======== SUPPLIED ENTRIES

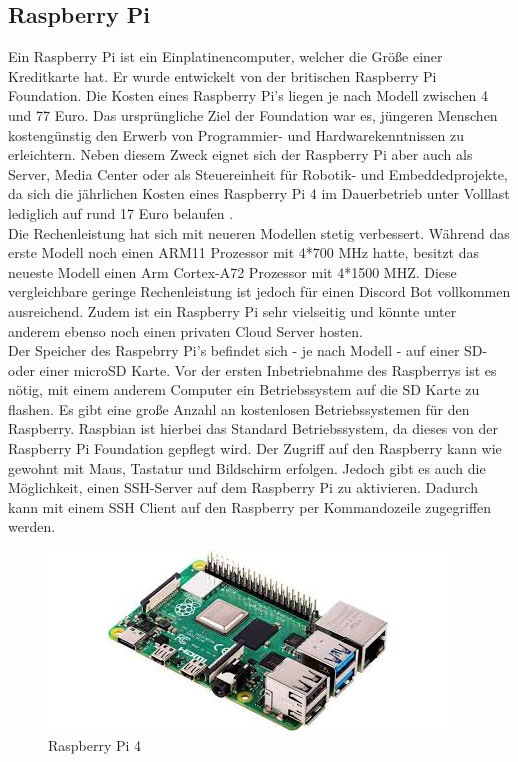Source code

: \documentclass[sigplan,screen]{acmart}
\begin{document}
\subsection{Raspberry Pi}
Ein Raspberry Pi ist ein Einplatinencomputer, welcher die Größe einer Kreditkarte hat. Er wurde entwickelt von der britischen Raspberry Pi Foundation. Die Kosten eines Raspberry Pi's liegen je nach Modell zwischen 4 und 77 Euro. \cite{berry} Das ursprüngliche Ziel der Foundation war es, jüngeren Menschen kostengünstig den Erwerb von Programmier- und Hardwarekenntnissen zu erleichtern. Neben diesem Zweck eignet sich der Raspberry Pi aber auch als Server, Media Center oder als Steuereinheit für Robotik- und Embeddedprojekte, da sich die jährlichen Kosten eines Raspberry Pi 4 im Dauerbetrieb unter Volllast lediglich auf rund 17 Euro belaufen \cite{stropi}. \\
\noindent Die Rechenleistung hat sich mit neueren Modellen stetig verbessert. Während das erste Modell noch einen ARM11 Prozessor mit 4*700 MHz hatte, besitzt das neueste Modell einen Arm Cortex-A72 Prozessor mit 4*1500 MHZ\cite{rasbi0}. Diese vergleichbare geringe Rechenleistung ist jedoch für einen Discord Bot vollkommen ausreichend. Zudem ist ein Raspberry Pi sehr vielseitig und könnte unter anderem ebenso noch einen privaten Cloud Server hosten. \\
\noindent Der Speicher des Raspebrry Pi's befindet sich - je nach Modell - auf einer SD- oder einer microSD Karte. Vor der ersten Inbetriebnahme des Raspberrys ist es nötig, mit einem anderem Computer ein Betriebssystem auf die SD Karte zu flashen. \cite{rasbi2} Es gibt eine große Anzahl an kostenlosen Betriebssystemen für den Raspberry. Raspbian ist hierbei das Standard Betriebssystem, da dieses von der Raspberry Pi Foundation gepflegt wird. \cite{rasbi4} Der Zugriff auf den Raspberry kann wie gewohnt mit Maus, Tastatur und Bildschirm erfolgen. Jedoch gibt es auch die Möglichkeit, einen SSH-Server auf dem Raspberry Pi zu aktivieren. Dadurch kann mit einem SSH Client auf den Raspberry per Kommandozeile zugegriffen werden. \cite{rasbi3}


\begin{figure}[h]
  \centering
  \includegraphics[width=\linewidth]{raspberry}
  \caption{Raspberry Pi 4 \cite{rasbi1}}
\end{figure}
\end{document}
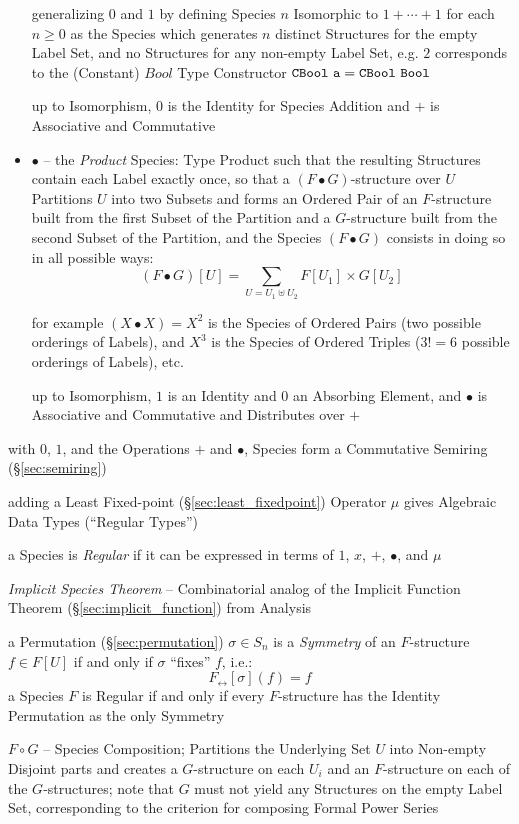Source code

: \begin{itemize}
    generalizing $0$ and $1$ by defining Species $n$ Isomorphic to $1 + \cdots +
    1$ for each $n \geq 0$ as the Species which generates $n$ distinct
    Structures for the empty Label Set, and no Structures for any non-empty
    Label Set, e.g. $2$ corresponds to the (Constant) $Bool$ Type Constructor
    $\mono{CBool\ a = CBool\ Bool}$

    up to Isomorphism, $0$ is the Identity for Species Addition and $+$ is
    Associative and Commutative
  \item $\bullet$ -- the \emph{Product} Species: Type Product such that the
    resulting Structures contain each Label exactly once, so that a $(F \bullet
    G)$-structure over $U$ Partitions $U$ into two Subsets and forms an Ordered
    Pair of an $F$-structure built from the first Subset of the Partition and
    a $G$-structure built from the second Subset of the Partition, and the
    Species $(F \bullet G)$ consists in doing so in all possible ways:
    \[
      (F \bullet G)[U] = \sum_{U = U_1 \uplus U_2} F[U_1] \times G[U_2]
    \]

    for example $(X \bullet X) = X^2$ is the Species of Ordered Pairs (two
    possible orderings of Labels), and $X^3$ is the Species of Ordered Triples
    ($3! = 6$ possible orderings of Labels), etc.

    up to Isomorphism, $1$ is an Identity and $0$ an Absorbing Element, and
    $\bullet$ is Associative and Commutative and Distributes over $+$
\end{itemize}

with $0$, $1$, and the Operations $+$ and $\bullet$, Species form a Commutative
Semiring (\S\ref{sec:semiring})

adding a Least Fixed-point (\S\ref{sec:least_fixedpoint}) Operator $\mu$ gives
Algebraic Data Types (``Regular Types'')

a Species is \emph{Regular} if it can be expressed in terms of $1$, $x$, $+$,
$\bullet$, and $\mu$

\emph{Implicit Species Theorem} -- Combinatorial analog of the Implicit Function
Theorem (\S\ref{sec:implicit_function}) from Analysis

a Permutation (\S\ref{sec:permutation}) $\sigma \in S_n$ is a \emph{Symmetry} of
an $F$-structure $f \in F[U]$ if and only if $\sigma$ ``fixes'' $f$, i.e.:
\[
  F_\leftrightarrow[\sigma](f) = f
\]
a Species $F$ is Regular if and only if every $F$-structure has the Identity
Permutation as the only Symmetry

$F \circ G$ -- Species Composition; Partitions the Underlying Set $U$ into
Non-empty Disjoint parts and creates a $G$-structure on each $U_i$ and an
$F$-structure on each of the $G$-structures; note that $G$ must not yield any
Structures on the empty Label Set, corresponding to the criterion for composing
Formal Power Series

================

Set down the records above word for word, from the first line through the line containing "Server hosten. \\", both included; leave out the pictures.

• _SOLUTION BELOW_
Source code

: \documentclass[sigplan,screen]{acmart}
\begin{document}
\subsection{Raspberry Pi}
Ein Raspberry Pi ist ein Einplatinencomputer, welcher die Größe einer Kreditkarte hat. Er wurde entwickelt von der britischen Raspberry Pi Foundation. Die Kosten eines Raspberry Pi's liegen je nach Modell zwischen 4 und 77 Euro. \cite{berry} Das ursprüngliche Ziel der Foundation war es, jüngeren Menschen kostengünstig den Erwerb von Programmier- und Hardwarekenntnissen zu erleichtern. Neben diesem Zweck eignet sich der Raspberry Pi aber auch als Server, Media Center oder als Steuereinheit für Robotik- und Embeddedprojekte, da sich die jährlichen Kosten eines Raspberry Pi 4 im Dauerbetrieb unter Volllast lediglich auf rund 17 Euro belaufen \cite{stropi}. \\
\noindent Die Rechenleistung hat sich mit neueren Modellen stetig verbessert. Während das erste Modell noch einen ARM11 Prozessor mit 4*700 MHz hatte, besitzt das neueste Modell einen Arm Cortex-A72 Prozessor mit 4*1500 MHZ\cite{rasbi0}. Diese vergleichbare geringe Rechenleistung ist jedoch für einen Discord Bot vollkommen ausreichend. Zudem ist ein Raspberry Pi sehr vielseitig und könnte unter anderem ebenso noch einen privaten Cloud Server hosten. \\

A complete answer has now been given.